**WHAT TO WORK ON:** Which lines below include "Ecole"? Copy them all.

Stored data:
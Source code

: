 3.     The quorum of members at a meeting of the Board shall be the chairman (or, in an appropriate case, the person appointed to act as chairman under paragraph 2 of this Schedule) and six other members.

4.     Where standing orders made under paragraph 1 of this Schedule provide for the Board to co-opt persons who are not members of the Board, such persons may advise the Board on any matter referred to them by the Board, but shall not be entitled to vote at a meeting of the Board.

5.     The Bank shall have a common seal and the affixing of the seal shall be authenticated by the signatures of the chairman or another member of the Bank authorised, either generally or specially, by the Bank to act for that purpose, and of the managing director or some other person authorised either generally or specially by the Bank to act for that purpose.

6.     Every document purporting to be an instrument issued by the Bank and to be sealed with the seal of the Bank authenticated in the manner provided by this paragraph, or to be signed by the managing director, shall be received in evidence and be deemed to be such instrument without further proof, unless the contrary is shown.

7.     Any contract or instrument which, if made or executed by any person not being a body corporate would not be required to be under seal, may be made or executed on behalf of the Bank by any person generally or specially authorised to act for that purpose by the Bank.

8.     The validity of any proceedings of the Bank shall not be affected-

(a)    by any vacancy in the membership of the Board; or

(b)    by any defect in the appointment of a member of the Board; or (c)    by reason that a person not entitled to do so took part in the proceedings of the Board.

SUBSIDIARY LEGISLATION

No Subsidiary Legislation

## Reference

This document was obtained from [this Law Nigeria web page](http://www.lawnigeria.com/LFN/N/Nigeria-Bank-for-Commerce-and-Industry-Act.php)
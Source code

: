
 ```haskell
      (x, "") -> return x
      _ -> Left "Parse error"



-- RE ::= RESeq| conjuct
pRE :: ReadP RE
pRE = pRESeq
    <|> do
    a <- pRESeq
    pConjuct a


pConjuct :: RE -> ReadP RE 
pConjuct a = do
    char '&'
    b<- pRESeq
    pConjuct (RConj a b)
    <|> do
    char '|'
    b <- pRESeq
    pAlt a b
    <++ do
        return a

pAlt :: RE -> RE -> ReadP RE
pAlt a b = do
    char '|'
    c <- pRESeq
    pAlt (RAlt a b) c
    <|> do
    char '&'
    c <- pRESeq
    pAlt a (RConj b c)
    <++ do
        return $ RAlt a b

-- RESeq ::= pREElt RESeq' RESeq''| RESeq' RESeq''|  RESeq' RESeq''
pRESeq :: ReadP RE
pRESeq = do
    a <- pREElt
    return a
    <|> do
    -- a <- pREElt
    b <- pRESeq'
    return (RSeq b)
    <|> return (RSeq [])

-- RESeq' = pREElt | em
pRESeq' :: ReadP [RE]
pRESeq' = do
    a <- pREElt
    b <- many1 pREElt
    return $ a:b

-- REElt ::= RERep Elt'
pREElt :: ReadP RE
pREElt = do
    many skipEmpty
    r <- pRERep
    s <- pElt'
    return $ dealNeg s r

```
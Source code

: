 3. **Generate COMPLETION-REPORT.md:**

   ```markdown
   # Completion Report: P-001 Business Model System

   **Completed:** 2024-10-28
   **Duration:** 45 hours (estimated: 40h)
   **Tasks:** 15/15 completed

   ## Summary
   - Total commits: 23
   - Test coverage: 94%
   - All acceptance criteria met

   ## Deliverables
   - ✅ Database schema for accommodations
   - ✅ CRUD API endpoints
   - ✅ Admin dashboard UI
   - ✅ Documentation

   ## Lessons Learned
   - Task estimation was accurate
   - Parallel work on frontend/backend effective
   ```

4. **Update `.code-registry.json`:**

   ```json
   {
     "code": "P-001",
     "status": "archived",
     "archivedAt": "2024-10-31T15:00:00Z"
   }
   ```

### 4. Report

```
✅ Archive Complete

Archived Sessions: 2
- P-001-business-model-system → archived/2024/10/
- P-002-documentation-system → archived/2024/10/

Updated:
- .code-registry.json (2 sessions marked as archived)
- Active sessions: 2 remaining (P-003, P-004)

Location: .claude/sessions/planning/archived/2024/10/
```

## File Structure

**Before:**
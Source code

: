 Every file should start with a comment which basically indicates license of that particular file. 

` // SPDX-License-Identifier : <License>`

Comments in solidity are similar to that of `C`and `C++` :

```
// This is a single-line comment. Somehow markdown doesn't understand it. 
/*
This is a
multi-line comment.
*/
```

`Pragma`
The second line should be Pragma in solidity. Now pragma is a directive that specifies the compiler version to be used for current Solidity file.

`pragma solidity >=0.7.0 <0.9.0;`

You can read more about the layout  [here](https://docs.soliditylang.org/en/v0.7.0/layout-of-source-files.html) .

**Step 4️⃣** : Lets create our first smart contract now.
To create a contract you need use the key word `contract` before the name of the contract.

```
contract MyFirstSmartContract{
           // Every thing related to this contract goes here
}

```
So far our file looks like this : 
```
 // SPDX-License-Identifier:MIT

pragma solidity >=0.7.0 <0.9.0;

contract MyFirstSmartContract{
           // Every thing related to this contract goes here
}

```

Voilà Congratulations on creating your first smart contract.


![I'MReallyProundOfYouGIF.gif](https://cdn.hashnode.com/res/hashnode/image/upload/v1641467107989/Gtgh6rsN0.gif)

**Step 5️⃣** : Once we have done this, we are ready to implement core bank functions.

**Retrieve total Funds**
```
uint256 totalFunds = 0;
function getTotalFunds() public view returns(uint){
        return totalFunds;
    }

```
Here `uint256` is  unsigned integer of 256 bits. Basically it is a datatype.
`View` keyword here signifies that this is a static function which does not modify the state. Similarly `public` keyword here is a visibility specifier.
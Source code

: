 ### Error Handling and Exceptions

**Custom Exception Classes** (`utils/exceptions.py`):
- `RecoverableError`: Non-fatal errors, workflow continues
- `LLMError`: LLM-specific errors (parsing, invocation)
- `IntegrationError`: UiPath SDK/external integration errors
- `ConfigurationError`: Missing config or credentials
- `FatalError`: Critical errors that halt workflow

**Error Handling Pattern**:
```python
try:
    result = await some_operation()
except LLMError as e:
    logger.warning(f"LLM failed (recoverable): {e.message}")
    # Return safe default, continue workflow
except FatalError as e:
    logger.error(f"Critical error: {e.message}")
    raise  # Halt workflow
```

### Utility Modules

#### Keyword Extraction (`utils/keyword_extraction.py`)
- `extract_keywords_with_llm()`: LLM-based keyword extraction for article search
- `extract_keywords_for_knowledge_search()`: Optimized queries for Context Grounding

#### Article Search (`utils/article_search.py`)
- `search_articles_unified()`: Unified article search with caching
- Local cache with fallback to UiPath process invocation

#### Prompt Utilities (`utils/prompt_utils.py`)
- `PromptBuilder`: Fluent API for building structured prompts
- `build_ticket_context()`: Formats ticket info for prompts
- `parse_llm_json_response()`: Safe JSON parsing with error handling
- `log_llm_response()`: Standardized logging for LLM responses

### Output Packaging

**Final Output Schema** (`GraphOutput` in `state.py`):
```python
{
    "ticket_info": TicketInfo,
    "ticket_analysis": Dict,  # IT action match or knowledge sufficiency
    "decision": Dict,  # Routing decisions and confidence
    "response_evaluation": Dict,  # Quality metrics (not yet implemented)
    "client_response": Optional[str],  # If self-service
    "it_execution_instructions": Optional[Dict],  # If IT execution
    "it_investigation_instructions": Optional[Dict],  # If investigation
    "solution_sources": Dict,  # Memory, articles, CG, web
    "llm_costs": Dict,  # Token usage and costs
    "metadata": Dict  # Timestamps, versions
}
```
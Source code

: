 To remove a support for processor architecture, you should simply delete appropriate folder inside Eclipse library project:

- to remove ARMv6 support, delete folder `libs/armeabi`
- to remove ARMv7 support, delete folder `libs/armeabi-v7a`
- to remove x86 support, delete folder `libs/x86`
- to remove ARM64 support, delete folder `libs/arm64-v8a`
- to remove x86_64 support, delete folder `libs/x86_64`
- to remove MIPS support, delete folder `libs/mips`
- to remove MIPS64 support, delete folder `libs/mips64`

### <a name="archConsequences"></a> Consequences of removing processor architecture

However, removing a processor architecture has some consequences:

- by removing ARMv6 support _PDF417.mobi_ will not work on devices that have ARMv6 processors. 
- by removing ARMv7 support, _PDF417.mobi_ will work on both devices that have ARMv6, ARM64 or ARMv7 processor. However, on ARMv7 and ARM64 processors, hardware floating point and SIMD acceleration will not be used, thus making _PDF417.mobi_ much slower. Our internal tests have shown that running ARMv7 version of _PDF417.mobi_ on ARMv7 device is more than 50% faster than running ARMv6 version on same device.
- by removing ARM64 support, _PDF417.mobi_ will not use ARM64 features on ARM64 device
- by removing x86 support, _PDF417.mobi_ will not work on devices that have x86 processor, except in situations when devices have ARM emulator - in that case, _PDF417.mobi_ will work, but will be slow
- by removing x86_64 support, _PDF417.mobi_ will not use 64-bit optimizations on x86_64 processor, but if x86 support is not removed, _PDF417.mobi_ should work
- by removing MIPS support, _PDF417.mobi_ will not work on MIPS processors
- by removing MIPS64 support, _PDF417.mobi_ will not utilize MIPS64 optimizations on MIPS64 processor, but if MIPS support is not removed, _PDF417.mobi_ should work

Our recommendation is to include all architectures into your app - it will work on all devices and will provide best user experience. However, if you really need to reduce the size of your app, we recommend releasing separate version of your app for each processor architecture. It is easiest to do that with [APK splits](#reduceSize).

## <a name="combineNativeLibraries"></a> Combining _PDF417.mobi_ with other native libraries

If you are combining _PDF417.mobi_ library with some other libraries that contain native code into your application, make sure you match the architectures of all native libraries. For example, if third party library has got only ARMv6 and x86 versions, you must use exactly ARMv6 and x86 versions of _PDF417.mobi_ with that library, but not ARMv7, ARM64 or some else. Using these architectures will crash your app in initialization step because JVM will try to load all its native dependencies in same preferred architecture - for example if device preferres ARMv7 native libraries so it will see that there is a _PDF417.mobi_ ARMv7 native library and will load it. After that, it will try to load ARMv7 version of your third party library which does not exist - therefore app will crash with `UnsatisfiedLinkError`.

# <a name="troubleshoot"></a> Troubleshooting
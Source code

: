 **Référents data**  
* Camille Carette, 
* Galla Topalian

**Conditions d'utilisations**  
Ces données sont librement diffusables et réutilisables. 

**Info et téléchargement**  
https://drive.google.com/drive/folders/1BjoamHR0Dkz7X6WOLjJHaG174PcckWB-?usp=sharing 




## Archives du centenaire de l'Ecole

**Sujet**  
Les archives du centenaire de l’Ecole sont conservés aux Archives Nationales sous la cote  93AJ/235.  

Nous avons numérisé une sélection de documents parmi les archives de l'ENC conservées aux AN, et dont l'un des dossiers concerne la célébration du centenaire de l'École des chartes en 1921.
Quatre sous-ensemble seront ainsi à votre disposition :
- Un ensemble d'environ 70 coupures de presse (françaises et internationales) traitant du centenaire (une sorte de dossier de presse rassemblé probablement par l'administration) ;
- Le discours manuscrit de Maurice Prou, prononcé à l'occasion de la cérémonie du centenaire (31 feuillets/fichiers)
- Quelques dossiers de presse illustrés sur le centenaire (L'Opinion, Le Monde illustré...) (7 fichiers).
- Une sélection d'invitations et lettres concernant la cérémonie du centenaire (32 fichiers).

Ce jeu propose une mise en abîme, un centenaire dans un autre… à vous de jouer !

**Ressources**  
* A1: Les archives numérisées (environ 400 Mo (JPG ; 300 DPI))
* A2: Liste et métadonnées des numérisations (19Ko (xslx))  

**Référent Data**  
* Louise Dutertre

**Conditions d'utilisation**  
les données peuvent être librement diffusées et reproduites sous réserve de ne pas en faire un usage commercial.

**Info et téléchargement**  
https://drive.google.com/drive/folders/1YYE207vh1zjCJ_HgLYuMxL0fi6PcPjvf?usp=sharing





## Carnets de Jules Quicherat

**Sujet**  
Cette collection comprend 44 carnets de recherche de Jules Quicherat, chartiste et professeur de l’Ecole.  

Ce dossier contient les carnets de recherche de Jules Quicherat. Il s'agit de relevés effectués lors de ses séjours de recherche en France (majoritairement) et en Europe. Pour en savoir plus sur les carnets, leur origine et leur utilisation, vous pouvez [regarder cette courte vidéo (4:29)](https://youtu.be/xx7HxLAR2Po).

**THE ANSWER:**
## Archives du centenaire de l'Ecole
Les archives du centenaire de l’Ecole sont conservés aux Archives Nationales sous la cote  93AJ/235.  
Cette collection comprend 44 carnets de recherche de Jules Quicherat, chartiste et professeur de l’Ecole.  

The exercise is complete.